What the exercise asks — Give back one number only: how many lines in the material below contain "https".

Data provided —
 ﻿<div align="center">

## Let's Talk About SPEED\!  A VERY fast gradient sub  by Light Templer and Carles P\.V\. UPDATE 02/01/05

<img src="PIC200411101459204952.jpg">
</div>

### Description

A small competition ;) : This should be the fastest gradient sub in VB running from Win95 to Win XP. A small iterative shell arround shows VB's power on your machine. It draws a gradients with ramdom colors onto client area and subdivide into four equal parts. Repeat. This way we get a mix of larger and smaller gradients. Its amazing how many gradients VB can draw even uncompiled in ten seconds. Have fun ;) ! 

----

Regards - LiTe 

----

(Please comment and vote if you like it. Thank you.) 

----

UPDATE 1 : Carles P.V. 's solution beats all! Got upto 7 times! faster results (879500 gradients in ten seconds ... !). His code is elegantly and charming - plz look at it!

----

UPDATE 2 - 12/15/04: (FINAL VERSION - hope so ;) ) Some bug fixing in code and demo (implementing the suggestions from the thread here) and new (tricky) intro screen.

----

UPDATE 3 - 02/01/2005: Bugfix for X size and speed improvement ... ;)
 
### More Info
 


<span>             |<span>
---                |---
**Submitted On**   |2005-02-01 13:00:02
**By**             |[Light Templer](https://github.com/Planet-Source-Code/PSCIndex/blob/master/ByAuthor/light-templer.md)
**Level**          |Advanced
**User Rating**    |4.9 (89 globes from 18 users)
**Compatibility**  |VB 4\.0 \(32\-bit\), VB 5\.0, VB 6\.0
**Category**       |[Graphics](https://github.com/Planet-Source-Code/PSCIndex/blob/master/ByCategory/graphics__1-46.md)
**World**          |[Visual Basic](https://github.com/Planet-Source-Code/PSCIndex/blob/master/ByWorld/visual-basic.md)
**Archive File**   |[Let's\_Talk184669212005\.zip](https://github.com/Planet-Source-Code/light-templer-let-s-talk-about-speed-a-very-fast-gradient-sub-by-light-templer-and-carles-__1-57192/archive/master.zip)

Task result — 4